Par Philippe Michel
Rarement la présentation d’un plan de « transformation » comme l’appelle Carrefour aura suscité autant de Unes, articles et débats. Il faut dire que l’on parle ici du leader français de la distribution alimentaire, dirigé aujourd’hui par le plus médiatique des patrons, Alexandre Bompard. Un homme habitué aux stratégies de redressement comme il l’a auparavant prouvé en créant Fnac Darty.
Nous ne commenterons pas ici les suppressions d’emploi, ni ne disserterons sur la fin des hypermarchés pas plus que nous n’émettrons d’avis sur l’avenir du potiron bio au rayon fruit et légumes... Bien d’autres médias l’ont fait et avec plus de légitimité sur le sujet.

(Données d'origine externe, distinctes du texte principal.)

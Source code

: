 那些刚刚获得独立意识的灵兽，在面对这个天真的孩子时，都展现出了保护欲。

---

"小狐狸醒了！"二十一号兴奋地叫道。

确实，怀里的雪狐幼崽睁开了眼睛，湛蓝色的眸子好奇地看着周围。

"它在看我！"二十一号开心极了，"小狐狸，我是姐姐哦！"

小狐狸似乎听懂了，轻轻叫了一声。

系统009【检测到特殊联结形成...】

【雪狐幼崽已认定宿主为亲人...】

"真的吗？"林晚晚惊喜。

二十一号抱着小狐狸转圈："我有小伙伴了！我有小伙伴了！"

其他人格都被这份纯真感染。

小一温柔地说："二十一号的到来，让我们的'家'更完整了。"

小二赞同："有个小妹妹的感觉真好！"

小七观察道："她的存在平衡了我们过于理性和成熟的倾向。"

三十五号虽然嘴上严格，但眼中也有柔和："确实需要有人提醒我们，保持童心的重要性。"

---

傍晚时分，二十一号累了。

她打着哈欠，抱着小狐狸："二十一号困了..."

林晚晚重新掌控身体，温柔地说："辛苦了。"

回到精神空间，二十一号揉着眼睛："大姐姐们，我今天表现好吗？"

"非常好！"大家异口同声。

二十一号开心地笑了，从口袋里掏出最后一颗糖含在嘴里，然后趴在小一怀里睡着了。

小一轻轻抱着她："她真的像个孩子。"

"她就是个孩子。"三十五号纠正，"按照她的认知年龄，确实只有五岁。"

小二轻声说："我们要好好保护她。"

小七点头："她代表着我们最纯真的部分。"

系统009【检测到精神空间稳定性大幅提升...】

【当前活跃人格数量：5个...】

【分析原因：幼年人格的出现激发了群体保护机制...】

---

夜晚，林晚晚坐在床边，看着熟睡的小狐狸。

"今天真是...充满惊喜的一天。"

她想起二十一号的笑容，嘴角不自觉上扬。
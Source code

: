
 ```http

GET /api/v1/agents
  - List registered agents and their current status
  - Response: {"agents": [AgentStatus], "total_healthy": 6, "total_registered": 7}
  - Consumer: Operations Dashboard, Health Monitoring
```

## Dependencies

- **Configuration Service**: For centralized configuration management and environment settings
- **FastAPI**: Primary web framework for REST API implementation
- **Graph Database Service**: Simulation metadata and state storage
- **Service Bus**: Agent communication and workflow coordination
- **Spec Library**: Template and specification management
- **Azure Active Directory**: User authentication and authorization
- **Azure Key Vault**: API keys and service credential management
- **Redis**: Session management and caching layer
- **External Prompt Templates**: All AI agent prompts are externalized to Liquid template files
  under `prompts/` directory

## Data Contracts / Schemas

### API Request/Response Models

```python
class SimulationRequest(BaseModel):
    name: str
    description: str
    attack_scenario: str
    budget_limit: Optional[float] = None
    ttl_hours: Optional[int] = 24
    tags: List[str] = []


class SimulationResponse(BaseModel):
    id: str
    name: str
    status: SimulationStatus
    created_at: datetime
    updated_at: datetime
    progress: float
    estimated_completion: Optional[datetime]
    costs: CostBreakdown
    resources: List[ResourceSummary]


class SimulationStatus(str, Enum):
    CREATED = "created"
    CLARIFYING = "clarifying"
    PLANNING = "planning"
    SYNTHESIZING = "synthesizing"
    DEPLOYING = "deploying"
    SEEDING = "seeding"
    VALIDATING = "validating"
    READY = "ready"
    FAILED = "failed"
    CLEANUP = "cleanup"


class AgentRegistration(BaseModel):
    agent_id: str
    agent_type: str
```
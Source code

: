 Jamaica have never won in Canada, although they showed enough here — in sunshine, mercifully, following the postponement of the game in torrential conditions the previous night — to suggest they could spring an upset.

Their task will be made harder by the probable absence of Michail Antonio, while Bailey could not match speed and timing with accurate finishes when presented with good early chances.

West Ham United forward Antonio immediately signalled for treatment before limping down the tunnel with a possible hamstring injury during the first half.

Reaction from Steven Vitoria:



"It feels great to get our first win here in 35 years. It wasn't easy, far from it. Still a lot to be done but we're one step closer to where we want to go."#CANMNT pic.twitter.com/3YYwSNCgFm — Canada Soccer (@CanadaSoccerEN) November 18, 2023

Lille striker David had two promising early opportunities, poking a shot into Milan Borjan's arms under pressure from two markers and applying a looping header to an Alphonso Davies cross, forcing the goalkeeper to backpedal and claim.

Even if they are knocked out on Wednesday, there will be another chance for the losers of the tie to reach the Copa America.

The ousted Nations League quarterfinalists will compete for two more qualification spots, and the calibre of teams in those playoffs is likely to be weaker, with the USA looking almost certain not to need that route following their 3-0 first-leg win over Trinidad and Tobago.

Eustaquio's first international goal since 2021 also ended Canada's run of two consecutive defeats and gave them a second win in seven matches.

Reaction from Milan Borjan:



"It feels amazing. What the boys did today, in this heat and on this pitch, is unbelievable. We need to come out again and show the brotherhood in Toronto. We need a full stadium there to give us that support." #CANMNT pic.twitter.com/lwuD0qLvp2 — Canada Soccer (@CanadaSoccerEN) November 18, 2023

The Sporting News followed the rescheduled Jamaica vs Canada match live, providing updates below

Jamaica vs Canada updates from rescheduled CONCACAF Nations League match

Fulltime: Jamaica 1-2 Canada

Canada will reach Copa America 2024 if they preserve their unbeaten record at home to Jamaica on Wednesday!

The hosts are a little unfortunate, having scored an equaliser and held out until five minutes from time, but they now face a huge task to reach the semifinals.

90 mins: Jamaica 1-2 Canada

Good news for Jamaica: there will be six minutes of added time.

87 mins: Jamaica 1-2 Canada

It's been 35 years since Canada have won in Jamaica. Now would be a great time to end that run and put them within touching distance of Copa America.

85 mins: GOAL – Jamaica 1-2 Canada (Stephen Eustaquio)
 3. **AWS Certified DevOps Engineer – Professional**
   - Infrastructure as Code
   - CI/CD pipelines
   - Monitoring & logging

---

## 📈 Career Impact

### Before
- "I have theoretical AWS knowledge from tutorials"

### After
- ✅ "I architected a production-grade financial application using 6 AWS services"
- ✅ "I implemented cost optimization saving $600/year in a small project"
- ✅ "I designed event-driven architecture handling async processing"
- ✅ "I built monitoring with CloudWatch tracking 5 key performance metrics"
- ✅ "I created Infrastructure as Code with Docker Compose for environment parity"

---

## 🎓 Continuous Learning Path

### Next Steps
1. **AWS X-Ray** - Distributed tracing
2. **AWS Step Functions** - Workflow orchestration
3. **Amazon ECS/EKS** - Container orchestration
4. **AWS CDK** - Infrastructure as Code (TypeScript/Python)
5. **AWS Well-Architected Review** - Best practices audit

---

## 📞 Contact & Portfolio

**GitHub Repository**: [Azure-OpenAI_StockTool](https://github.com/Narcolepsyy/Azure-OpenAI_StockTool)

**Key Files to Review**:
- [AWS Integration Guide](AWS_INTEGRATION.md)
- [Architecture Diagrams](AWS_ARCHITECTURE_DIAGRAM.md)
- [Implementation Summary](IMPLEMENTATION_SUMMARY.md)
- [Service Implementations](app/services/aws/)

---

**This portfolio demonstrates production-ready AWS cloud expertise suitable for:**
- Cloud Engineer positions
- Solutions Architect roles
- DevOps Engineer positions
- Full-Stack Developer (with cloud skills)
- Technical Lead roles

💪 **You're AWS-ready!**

On pourra cependant retenir deux termes importants du plan Carrefour 2022, marquant des tendances fortes et qui s’appliquent aussi à la distribution des biens techniques : digitalisation et proximité. Tout comme une politique d'ouverture sur certains segments...
Des espaces Fnac Darty dans les Carrefour ?
Dans son plan de transformation, Alexandre Bompard a largement évoqué l’adaptation et l’optimisation de la surface de vente. « Les hypermarchés en France verront ainsi leur surface réduite lorsque cela est nécessaire, pour un total d’au moins 100 000 m² à horizon 2020 » précise le groupe qui déclare aussi « chercher des alliances à l’achat et à la vente pour améliorer l’offre non-alimentaire lorsqu’elle n’est pas pertinente ». Et en l’occurrence, il faut pour savoir si l’électroménager et l’EGP sont pertinents ou pas, écouter Alexandre Bompard : « … le non-alimentaire est à mes yeux une source de valeur significative, mais hétérogène. Sur de nombreuses catégories permanentes, Carrefour reste tout à fait légitime : cuisiner et recevoir, la puériculture, par exemple. L’hypermarché est aussi très performant pour la saisonnalité en magasin : période de Noël, rentrée des classes. Ces rayons seront conservés et renforcés.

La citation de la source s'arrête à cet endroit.